_Problem details:_
Among the records that follow, find the line with "- Focus more" and the line with "## Section 4: Amazon Aurora". Set down those lines and all lines between them exactly, without adding anything.
=======
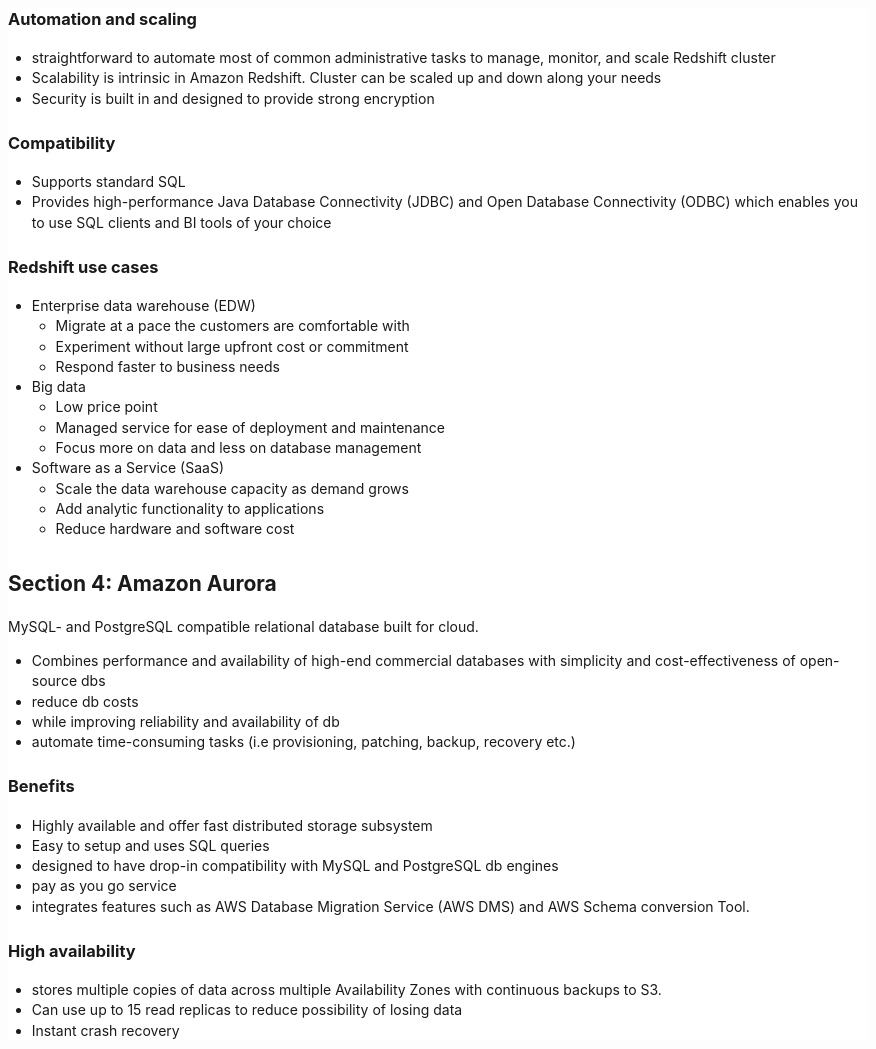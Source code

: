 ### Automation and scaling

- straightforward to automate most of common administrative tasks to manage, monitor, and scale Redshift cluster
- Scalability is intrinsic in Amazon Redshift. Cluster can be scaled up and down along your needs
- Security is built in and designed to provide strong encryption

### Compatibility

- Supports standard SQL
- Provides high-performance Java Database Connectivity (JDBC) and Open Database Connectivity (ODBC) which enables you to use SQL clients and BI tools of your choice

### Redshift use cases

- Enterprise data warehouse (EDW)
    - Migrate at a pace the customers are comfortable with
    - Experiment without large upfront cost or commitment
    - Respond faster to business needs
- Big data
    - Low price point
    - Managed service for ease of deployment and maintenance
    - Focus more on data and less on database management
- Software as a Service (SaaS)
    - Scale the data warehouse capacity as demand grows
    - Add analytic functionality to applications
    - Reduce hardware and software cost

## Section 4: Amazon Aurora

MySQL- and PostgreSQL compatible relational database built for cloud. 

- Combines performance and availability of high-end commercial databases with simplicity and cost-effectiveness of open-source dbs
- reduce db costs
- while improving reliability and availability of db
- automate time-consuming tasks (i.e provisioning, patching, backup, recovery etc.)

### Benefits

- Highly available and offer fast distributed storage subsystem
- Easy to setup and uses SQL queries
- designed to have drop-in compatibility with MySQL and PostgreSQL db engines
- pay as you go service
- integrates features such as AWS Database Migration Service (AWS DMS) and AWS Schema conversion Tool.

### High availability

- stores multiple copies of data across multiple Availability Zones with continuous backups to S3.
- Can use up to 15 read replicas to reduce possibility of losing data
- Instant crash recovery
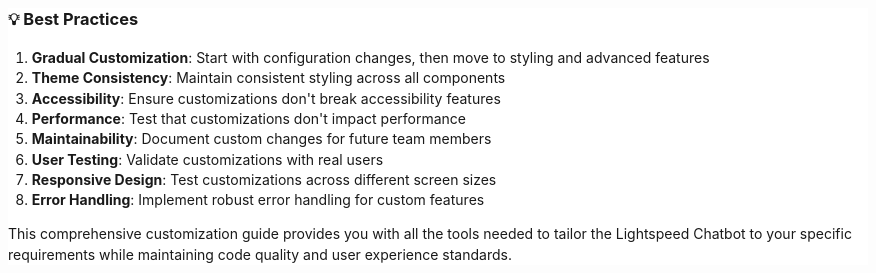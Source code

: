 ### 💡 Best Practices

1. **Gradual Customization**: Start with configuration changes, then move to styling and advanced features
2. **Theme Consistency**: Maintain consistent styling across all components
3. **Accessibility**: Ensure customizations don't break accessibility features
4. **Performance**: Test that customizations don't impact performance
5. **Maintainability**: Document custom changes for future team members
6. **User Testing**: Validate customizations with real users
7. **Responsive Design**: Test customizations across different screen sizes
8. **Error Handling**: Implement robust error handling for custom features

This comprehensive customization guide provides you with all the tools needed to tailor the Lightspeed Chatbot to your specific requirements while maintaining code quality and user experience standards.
=======
_Finished task:_
    - Focus more on data and less on database management
- Software as a Service (SaaS)
    - Scale the data warehouse capacity as demand grows
    - Add analytic functionality to applications
    - Reduce hardware and software cost

## Section 4: Amazon Aurora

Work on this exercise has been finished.